Systemic enzymes are
the only nontoxic way of controlling inflammation of every type and from whatever
reason. More importantly, systemic enzymes are the only tools available in both
natural and allopathic (conventional) medicine for fighting fibrosis. (1, 2 etc.).
We have to remember that most all disease names end with one of two suffixes,
either the "itis" denoting an inflammation or an "osis" denoting
a fibrosis condition. Most of what winds up killing man is either an inflammation
(itis), such as heart and vascular disease, diabetes, cancer, trauma, Alzheimer's
or a fibrosis (osis) related event such as a clot caused stroke or heart attack;
fibrosis of the kidney, liver or heart valves; age related shrinking of the internal
organs; etc. (3) We also have to remember that of the two things that cause fibrosis,
inflammation is the #1 major thing that brings about the formation of fibrosis
and scar tissue. So control the one and you prevent the further formation of the
other."
My pilgrimage through the world of systemic
enzymes in learning and applying has been knowledge I've shared with anyone who
would listen to or read my work. Starting with the worlds first and most widely
known systemic enzyme product I became a "true believer" traveling to
Germany, learning of systemic enzymes with the enzyme makers there and helping
docs and patients Stateside in applying the work that had been researched and
proven in German medicine. With almost 200 peer-reviewed studies to prove absorption
and therapeutic action, systemic enzymes are an accepted pharmaceutical in most
of Europe and Asia (www.enzymescience.com).

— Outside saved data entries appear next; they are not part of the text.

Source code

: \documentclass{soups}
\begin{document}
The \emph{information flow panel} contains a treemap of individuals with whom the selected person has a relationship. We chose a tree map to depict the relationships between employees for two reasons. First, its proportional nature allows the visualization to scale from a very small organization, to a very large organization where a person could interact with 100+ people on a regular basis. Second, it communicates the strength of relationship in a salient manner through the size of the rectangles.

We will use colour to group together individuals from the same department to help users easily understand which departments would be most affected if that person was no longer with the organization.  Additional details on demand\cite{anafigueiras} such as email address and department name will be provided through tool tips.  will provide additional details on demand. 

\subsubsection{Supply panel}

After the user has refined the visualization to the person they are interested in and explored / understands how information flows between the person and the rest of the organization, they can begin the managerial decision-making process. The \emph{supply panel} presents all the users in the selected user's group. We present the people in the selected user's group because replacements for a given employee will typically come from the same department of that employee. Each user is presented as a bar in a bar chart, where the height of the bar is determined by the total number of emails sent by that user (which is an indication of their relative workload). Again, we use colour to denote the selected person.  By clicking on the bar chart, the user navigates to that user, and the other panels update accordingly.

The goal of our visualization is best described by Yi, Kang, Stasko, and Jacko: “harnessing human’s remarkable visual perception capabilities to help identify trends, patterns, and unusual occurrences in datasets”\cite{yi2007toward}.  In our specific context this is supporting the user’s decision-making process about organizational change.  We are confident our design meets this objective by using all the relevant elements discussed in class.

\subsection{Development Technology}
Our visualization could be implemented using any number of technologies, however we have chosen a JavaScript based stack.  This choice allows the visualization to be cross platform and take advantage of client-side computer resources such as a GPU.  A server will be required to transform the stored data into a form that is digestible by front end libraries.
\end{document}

So, after pouring over the
peer-reviewed studies and speaking to doctors about their clinical experience,
I began seeing the potential of systemic enzyme therapy and it became my passion
to bring that information to the rest of the world. And that's exactly what I
have been doing for the last 10 years. After just 2 years of teaching the myriad
of therapeutic applications of systemic enzymes to healthcare practitioners and
consumers worldwide, the sales of systemic enzymes (at that time) increased some
11,200% in the US. And from that came the realization of what systemic enzymes
could do and over 70 "new" systemic enzyme products popped up almost
overnight! It was fantastic.
Most of those 70 "new" enzyme products
were copy-cat-clones of the original "old school" German product, and
while some of them had first class (i.e. active) enzymes in them, some of them
did not. Still others were not clones of anything but completely "new school"

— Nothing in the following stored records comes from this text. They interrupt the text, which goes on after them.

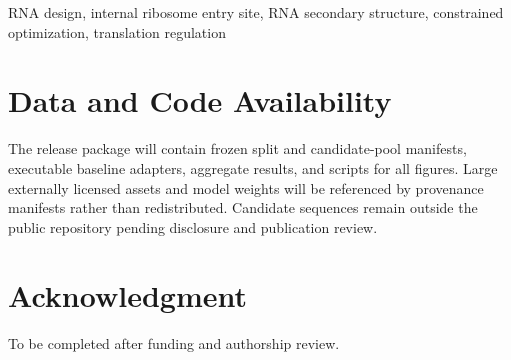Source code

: \documentclass[conference]{IEEEtran}
\begin{document}
\begin{IEEEkeywords}
RNA design, internal ribosome entry site, RNA secondary structure, constrained
optimization, translation regulation
\end{IEEEkeywords}






\section*{Data and Code Availability}
The release package will contain frozen split and candidate-pool manifests,
executable baseline adapters, aggregate results, and scripts for all figures.
Large externally licensed assets and model weights will be referenced by
provenance manifests rather than redistributed. Candidate sequences remain
outside the public repository pending disclosure and publication review.


\section*{Acknowledgment}
To be completed after funding and authorship review.



\end{document}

products based on more recent enzyme technology that allowed patients to have
stronger results while taking less product. Taking less of a product and gaining
good results was better than getting those results by having to take more and
I was sold on the "new school" systemic enzyme blends. In my personal
usage, given my numerous old injuries and chronic pain, I went from taking 45
to 60 of the older product daily to 20 to 30 of the newer enzyme blend. That was
cool!
During these last 10 years, we have applied systemic enzymes to
everything from simple osteoarthritis to auto immune conditions like RA and MS.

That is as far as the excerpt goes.